--- WORK INSTRUCTION ---
Your task is to transcribe the lines from the start of the data below through the line containing "## Description", inclusive, exactly as they stand and without the pictures.

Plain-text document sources
::::

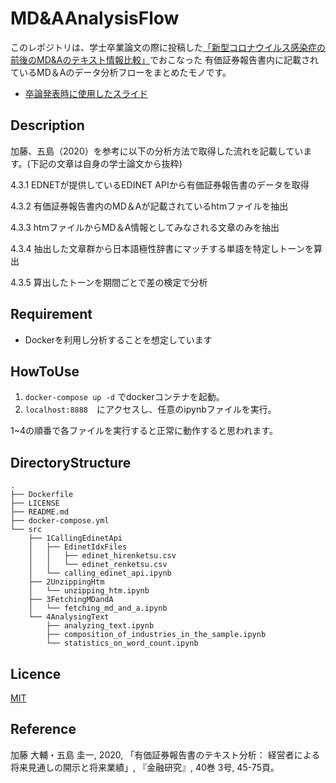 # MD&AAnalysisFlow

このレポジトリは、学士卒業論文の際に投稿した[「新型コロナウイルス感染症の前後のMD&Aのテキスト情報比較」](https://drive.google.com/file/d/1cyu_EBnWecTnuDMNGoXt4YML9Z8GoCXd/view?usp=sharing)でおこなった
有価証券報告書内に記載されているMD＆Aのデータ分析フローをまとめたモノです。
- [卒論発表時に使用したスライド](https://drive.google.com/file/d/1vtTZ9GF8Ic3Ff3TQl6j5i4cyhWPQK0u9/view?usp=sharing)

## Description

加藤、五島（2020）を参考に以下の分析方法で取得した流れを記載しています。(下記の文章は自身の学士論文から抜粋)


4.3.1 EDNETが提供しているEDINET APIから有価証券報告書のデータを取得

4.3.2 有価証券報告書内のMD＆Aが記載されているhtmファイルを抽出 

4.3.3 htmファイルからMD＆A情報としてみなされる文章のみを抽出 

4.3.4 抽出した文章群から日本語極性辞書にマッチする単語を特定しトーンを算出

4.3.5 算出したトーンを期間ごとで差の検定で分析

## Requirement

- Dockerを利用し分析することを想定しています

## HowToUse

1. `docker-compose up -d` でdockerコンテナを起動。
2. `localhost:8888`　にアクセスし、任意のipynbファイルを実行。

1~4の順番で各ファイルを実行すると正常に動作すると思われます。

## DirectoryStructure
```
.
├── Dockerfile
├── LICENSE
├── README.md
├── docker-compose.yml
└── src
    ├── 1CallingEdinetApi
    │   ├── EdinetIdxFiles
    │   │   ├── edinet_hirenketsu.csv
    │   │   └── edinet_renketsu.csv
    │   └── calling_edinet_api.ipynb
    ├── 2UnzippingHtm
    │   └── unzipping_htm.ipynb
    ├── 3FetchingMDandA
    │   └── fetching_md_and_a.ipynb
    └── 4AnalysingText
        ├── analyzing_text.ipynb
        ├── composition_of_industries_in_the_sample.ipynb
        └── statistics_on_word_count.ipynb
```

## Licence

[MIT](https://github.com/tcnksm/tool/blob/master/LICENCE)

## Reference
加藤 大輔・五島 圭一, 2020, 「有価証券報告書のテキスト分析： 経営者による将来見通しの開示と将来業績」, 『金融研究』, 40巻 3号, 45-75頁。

::::

--- WORKED SOLUTION ---
 # MD&AAnalysisFlow

このレポジトリは、学士卒業論文の際に投稿した[「新型コロナウイルス感染症の前後のMD&Aのテキスト情報比較」](https://drive.google.com/file/d/1cyu_EBnWecTnuDMNGoXt4YML9Z8GoCXd/view?usp=sharing)でおこなった
有価証券報告書内に記載されているMD＆Aのデータ分析フローをまとめたモノです。
- [卒論発表時に使用したスライド](https://drive.google.com/file/d/1vtTZ9GF8Ic3Ff3TQl6j5i4cyhWPQK0u9/view?usp=sharing)

## Description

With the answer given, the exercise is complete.